Vaccines lower risk, but risk still there
CHARACTERIZING THE current state of COVID-19 infections as an “epidemic of the unvaccinated” may be a catchy motto, but it is not true.
Health authorities in Los Angeles reported that from July 1-16 there were 13,598 cases of COVID-19. The unvaccinated represented 74% of all the cases.; fully vaccinated residents accounted for 26% of infections.
An incident and testing in July in Cape Cod, Mass., showed that 74% of the 469 cases studied were in people who were fully vaccinated, according to a CDC study. The same study found that vaccinated people had a similar amount of virus present as the unvaccinated, “suggesting that unlike other variants, vaccinated people infected with the Delta variant could transmit the virus,” the CDC said.

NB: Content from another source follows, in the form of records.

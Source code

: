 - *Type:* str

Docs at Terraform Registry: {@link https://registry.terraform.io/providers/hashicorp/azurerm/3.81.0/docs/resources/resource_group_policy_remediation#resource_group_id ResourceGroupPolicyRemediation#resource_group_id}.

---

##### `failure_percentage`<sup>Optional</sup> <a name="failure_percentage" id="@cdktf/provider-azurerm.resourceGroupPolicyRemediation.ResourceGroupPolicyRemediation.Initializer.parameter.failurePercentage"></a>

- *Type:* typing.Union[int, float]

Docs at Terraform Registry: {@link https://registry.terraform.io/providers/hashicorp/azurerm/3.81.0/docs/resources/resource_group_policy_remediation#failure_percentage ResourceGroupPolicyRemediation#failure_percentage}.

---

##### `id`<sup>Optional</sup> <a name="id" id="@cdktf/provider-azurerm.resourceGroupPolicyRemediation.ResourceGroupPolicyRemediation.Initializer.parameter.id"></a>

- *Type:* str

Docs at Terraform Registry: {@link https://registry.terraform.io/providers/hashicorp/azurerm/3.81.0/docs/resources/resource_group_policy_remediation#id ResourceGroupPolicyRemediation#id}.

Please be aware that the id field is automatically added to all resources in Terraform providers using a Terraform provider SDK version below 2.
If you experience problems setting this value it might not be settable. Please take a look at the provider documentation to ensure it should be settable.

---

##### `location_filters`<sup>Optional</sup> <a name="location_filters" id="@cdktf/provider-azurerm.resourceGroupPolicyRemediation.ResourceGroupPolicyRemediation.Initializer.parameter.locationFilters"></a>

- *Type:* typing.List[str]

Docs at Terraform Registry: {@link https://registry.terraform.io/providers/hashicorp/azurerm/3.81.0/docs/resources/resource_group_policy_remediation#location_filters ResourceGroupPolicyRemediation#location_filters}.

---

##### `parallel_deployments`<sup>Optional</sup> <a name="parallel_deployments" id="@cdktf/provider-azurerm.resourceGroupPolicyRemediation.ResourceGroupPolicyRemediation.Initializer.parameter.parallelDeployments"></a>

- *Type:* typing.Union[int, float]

So based on these studies, approximately one-quarter to three-quarters of COVID-19 cases are in vaccinated people. And the vaccinated people are as contagious as unvaccinated people with COVID-19.

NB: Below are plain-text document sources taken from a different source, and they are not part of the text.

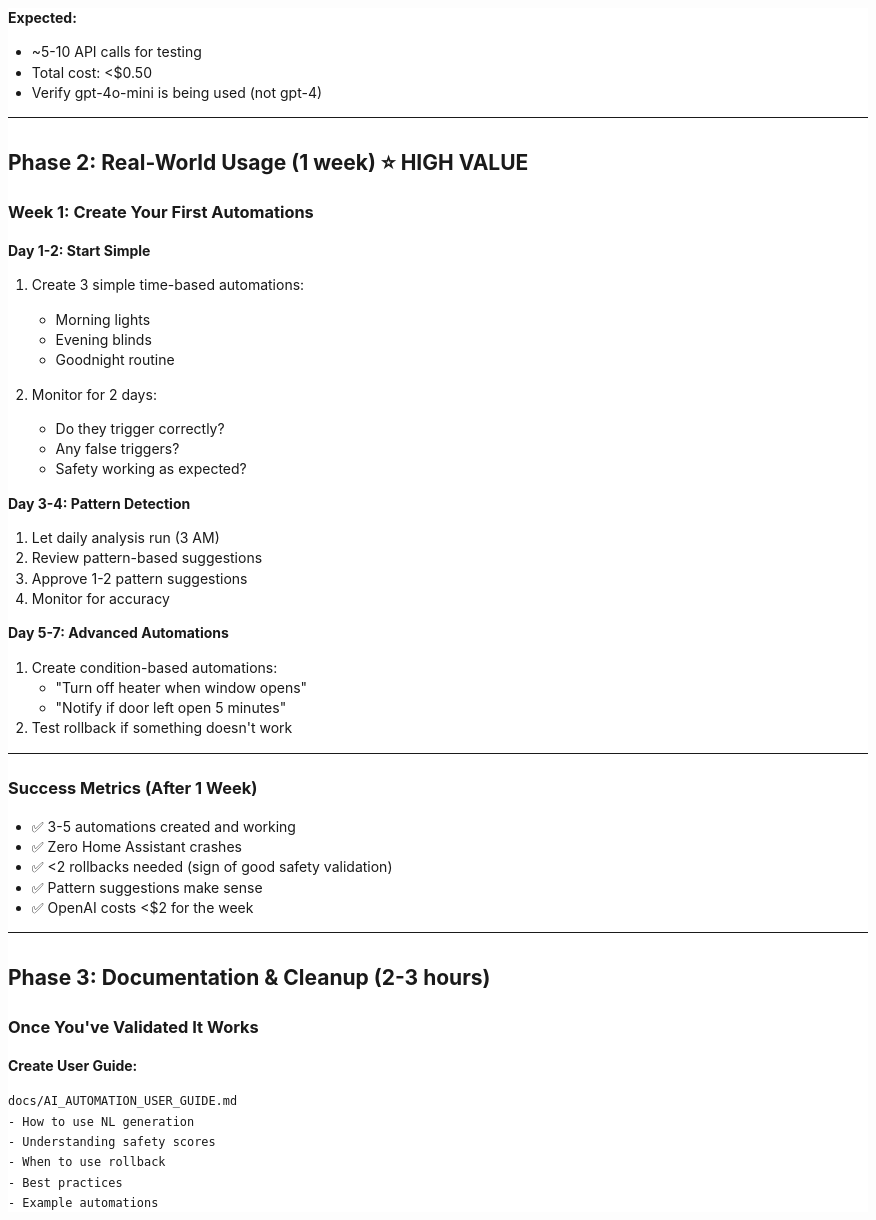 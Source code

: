 **Expected:**
- ~5-10 API calls for testing
- Total cost: <$0.50
- Verify gpt-4o-mini is being used (not gpt-4)

---

## Phase 2: Real-World Usage (1 week) ⭐ HIGH VALUE

### Week 1: Create Your First Automations

**Day 1-2: Start Simple**
1. Create 3 simple time-based automations:
   - Morning lights
   - Evening blinds
   - Goodnight routine

2. Monitor for 2 days:
   - Do they trigger correctly?
   - Any false triggers?
   - Safety working as expected?

**Day 3-4: Pattern Detection**
1. Let daily analysis run (3 AM)
2. Review pattern-based suggestions
3. Approve 1-2 pattern suggestions
4. Monitor for accuracy

**Day 5-7: Advanced Automations**
1. Create condition-based automations:
   - "Turn off heater when window opens"
   - "Notify if door left open 5 minutes"
2. Test rollback if something doesn't work

---

### Success Metrics (After 1 Week)
- ✅ 3-5 automations created and working
- ✅ Zero Home Assistant crashes
- ✅ <2 rollbacks needed (sign of good safety validation)
- ✅ Pattern suggestions make sense
- ✅ OpenAI costs <$2 for the week

---

## Phase 3: Documentation & Cleanup (2-3 hours)

### Once You've Validated It Works

**Create User Guide:**
```
docs/AI_AUTOMATION_USER_GUIDE.md
- How to use NL generation
- Understanding safety scores
- When to use rollback
- Best practices
- Example automations
```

The CDC web page as of July 27, in an attempt to differentiate vaccinated from unvaccinated people, shows: Fully vaccinated people can:
■ Participate in many of the activities that they did before the pandemic; for some of these activities, they may choose to wear a mask.
■ Resume domestic travel and refrain from testing before or after travel and from self-quarantine after travel.

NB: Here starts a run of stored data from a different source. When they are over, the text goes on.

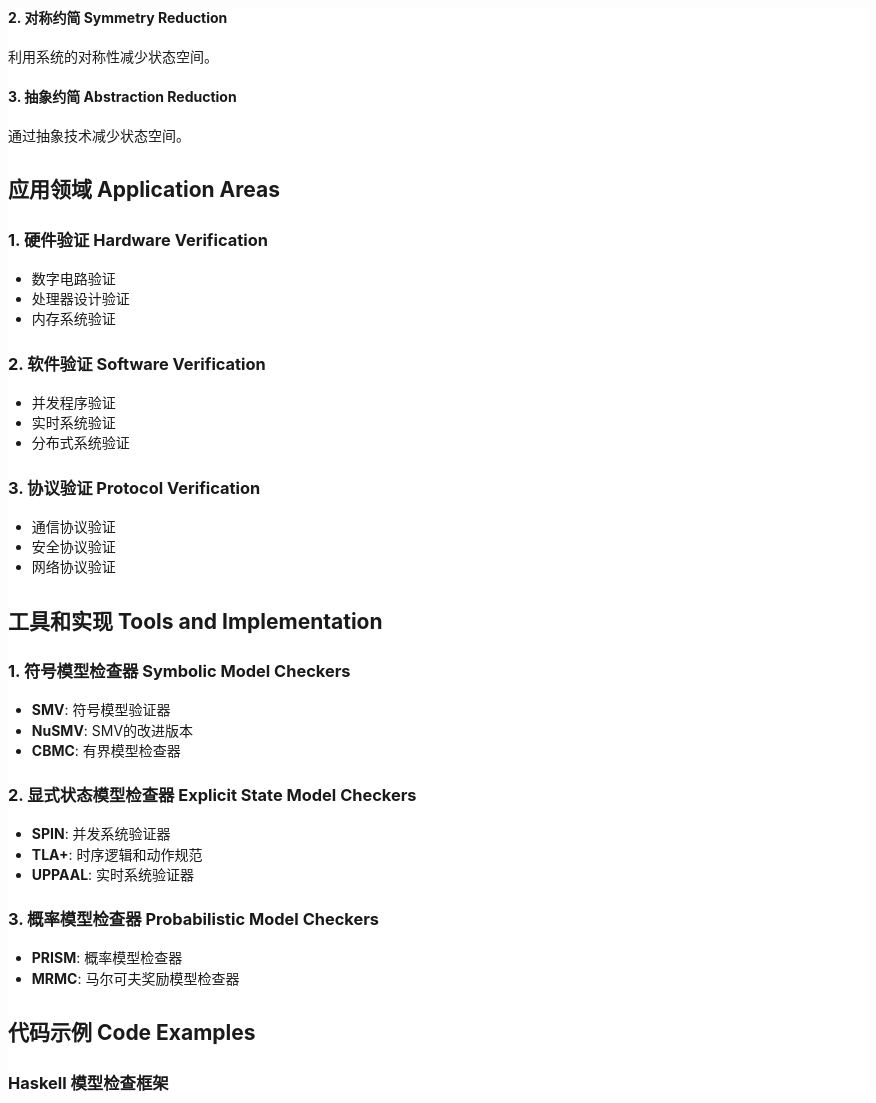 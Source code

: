 #### 2. 对称约简 Symmetry Reduction

利用系统的对称性减少状态空间。

#### 3. 抽象约简 Abstraction Reduction

通过抽象技术减少状态空间。

## 应用领域 Application Areas

### 1. 硬件验证 Hardware Verification

- 数字电路验证
- 处理器设计验证
- 内存系统验证

### 2. 软件验证 Software Verification

- 并发程序验证
- 实时系统验证
- 分布式系统验证

### 3. 协议验证 Protocol Verification

- 通信协议验证
- 安全协议验证
- 网络协议验证

## 工具和实现 Tools and Implementation

### 1. 符号模型检查器 Symbolic Model Checkers

- **SMV**: 符号模型验证器
- **NuSMV**: SMV的改进版本
- **CBMC**: 有界模型检查器

### 2. 显式状态模型检查器 Explicit State Model Checkers

- **SPIN**: 并发系统验证器
- **TLA+**: 时序逻辑和动作规范
- **UPPAAL**: 实时系统验证器

### 3. 概率模型检查器 Probabilistic Model Checkers

- **PRISM**: 概率模型检查器
- **MRMC**: 马尔可夫奖励模型检查器

## 代码示例 Code Examples

### Haskell 模型检查框架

■ Refrain from testing before leaving the United States for international travel unless required by the destination and refrain from self-quarantine after arriving back in the United States.
■ Refrain from routine screening testing if feasible.
Is this consistent with the fact both vaccinated and unvaccinated can spread the virus?
We need to remember the vaccines do not claim to prevent infection. They claim to reduce the severity of illness and hospitalizations, which are good things. The benefits and limitations need to be kept in mind.